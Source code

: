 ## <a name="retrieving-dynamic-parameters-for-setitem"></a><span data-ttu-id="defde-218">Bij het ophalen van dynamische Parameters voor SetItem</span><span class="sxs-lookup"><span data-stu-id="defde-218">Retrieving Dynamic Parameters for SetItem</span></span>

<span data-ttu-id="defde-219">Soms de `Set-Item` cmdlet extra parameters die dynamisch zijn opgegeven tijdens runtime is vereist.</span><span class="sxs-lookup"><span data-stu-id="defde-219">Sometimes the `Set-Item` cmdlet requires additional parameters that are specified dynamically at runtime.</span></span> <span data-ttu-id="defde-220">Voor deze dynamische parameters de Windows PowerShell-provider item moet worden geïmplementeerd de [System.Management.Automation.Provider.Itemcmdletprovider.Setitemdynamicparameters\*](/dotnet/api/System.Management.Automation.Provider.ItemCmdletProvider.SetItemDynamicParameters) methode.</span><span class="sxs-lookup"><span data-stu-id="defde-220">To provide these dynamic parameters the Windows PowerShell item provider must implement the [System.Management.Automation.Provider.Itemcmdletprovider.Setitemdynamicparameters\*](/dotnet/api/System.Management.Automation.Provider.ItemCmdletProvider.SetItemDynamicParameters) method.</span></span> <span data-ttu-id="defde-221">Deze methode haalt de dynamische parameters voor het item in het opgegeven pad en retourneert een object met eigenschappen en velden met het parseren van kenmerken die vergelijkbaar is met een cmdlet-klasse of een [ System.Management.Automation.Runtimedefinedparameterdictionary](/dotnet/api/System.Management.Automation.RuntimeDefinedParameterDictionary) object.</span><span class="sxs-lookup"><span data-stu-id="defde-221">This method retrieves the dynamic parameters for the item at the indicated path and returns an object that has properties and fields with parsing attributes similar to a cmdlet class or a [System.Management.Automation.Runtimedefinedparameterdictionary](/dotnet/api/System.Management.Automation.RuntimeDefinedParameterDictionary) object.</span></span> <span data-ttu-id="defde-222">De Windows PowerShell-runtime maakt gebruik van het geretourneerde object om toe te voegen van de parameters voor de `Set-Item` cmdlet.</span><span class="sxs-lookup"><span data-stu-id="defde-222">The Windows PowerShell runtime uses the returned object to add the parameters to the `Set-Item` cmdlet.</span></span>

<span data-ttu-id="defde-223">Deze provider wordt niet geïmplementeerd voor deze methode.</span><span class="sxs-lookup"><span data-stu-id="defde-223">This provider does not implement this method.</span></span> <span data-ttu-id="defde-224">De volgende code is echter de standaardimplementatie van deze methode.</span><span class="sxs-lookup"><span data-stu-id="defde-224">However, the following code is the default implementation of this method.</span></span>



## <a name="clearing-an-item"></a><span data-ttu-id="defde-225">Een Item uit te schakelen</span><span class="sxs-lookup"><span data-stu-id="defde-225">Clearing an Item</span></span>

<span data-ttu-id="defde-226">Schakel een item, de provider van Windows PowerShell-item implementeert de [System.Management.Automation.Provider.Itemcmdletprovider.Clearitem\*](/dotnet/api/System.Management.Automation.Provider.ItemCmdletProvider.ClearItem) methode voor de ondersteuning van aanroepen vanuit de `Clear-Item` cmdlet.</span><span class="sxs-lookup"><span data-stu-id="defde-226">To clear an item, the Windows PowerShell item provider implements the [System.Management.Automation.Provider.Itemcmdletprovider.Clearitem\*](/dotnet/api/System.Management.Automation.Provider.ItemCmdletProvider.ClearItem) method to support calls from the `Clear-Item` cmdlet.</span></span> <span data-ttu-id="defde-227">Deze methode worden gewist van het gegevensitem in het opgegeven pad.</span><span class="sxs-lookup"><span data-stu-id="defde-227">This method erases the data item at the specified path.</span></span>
...
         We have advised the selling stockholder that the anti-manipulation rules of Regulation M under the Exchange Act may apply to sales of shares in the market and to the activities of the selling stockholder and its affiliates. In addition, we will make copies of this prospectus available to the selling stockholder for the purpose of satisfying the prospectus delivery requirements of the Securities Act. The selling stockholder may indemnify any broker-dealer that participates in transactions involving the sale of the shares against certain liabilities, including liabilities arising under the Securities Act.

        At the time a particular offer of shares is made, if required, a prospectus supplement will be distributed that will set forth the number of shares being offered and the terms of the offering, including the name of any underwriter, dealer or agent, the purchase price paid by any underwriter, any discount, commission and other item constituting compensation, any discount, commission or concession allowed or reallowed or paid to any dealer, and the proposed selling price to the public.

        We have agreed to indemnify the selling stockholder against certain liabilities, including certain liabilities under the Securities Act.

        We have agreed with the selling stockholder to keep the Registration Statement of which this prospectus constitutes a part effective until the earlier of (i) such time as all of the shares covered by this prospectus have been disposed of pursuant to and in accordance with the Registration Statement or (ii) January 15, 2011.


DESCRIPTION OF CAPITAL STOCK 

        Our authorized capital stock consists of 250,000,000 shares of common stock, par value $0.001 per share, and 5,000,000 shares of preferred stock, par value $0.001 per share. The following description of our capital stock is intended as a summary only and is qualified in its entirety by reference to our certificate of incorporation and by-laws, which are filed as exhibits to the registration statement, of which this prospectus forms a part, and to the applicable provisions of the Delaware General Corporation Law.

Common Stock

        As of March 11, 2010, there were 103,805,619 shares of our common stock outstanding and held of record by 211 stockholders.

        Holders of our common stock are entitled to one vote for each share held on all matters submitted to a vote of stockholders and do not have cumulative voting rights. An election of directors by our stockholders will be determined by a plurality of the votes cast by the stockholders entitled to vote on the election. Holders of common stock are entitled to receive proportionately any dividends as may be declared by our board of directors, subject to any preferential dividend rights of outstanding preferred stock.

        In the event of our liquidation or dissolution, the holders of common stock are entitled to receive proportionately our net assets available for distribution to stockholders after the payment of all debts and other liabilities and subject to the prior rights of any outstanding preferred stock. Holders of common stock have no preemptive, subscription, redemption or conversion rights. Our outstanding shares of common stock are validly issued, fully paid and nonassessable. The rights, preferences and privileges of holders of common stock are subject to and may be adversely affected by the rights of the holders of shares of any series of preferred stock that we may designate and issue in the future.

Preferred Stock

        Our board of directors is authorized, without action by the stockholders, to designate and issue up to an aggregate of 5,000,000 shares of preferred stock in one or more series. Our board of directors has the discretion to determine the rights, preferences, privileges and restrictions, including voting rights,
==
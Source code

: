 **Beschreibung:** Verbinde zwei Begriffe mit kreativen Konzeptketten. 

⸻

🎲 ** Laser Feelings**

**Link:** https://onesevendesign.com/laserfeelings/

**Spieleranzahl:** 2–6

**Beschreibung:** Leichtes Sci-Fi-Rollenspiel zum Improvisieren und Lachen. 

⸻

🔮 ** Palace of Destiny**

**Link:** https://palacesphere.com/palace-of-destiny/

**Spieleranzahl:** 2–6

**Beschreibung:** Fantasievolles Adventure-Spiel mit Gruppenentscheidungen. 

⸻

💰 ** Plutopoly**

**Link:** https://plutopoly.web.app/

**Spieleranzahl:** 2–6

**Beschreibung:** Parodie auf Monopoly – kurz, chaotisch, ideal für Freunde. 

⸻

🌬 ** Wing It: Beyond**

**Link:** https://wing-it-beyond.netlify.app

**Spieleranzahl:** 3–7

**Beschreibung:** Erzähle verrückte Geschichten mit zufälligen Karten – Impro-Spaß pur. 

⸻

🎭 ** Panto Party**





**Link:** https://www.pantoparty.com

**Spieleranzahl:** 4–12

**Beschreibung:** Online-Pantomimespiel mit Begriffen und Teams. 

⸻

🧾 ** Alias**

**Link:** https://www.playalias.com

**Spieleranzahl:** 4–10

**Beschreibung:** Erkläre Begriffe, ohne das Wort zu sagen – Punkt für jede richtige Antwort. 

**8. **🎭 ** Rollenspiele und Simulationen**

Work instruction: Write down, word for word, the lines above from the one containing "mit kreativen Konzeptketten." through the one containing "Rollenspiele und Simulationen**", both ends included.

Response to this task:
: **Beschreibung:** Verbinde zwei Begriffe mit kreativen Konzeptketten. 

⸻

🎲 ** Laser Feelings**

**Link:** https://onesevendesign.com/laserfeelings/

**Spieleranzahl:** 2–6

**Beschreibung:** Leichtes Sci-Fi-Rollenspiel zum Improvisieren und Lachen. 

⸻

🔮 ** Palace of Destiny**

**Link:** https://palacesphere.com/palace-of-destiny/

**Spieleranzahl:** 2–6

**Beschreibung:** Fantasievolles Adventure-Spiel mit Gruppenentscheidungen. 

⸻

💰 ** Plutopoly**

**Link:** https://plutopoly.web.app/

**Spieleranzahl:** 2–6

**Beschreibung:** Parodie auf Monopoly – kurz, chaotisch, ideal für Freunde. 

⸻

🌬 ** Wing It: Beyond**

**Link:** https://wing-it-beyond.netlify.app

**Spieleranzahl:** 3–7

**Beschreibung:** Erzähle verrückte Geschichten mit zufälligen Karten – Impro-Spaß pur. 

⸻

🎭 ** Panto Party**





**Link:** https://www.pantoparty.com

**Spieleranzahl:** 4–12

**Beschreibung:** Online-Pantomimespiel mit Begriffen und Teams. 

⸻

🧾 ** Alias**

**Link:** https://www.playalias.com

**Spieleranzahl:** 4–10

**Beschreibung:** Erkläre Begriffe, ohne das Wort zu sagen – Punkt für jede richtige Antwort. 

**8. **🎭 ** Rollenspiele und Simulationen**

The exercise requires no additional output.